ZeusNet
ZeusNet

Reputation: 720

Advantages of temporary tables in Oracle

I've tried to figure out which performance impacts the use of temporary tables has on an Oracle database. We want to use these tables in our ETL process to save temporary results. At this time we are using physical tables for this purpose and truncating this tables at the beginning of the ETL process. I know that the truncate process is very expensive and therefore I thought if it would be better to use temporary tables instead.

Have anyone of you experiences if there is a performance boost by using temporary tables in this scenario?

There were only some answers on this question regarding to the SQL Server like in this question. But I don't know if these recommendations also fit for the Oracle db.

It would be nice if anyone could list the advantages and disadvanteges of this feature and also point out in which scenarios this feature could be applicable.

Thanks in advance.

Upvotes: 1

Views: 981

Answers (1)

II ARROWS
II ARROWS

Reputation: 518

First of all: truncate is not expensive, a delete with no condition is very expensive. Second: do your temporary table have indexes? What about external keys? That could affect performance.

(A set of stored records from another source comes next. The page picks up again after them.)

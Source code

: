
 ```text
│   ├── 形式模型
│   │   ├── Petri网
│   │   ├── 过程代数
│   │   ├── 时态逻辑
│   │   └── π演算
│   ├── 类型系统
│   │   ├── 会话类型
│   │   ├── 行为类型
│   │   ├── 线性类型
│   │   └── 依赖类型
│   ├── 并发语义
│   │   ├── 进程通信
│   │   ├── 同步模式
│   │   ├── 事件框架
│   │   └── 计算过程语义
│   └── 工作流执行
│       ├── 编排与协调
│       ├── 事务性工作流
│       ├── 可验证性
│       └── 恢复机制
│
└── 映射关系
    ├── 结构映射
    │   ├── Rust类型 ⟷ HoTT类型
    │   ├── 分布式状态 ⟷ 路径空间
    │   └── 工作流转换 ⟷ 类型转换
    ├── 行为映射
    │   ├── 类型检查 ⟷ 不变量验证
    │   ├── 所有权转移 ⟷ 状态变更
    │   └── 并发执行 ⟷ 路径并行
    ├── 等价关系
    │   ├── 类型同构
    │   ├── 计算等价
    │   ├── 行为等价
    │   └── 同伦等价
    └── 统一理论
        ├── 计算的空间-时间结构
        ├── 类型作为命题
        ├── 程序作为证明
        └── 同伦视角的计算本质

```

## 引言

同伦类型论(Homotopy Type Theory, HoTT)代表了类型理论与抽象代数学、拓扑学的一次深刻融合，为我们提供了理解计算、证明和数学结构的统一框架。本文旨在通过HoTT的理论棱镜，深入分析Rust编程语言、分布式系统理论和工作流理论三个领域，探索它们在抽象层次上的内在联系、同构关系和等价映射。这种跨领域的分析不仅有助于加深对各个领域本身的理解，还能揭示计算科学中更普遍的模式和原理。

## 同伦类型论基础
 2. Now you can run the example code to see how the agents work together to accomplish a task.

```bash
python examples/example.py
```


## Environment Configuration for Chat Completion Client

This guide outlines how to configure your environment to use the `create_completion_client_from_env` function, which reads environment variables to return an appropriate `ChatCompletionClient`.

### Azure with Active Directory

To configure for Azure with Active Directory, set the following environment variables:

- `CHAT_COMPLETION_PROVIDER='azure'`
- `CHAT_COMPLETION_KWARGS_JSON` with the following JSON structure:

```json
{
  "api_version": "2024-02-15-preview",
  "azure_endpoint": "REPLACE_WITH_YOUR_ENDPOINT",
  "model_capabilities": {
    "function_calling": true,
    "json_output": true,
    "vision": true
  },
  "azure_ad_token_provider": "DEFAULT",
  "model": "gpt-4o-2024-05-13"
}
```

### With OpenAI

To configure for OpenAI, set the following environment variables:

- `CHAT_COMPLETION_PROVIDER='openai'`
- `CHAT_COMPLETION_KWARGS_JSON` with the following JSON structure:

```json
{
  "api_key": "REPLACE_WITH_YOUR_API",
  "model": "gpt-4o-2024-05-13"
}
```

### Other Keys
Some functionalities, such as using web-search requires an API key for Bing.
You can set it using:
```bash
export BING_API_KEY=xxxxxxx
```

The temporary table works more or less like Sql Server (of course the syntax is different, like global temporary table), and both are just table. You won't get any performance gain with temporary tables against normal table, they are just the same: they have a definition on DB, can have indexes, and are logged. The only difference is that temporary table are exclusive to your session (except for global table) and that means if multiple scripts from multiple sessions refer to the same table, every one is reading/writing a different table and they cannot locking each other (in this case you could gain performance, but I think it's rarely the case).